§ Aim of the task: Go through the material below and return each line with the string "expiryDate" in it.

§ Data records:
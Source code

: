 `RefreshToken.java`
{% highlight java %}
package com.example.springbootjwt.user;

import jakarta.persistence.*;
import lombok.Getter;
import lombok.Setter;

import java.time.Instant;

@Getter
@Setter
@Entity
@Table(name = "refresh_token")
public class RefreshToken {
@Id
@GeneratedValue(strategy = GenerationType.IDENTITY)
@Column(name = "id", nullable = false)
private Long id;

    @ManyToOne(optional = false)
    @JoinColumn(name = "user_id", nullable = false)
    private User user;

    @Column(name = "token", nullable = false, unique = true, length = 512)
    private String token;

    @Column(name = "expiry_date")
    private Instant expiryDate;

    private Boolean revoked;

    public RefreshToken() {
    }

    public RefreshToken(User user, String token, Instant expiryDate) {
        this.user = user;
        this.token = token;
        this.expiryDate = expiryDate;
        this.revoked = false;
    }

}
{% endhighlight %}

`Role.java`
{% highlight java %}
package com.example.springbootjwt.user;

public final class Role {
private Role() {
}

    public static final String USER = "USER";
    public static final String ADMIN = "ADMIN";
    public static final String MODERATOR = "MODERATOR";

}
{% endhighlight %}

§ Answer for this exercise:
    private Instant expiryDate;
    public RefreshToken(User user, String token, Instant expiryDate) {
        this.expiryDate = expiryDate;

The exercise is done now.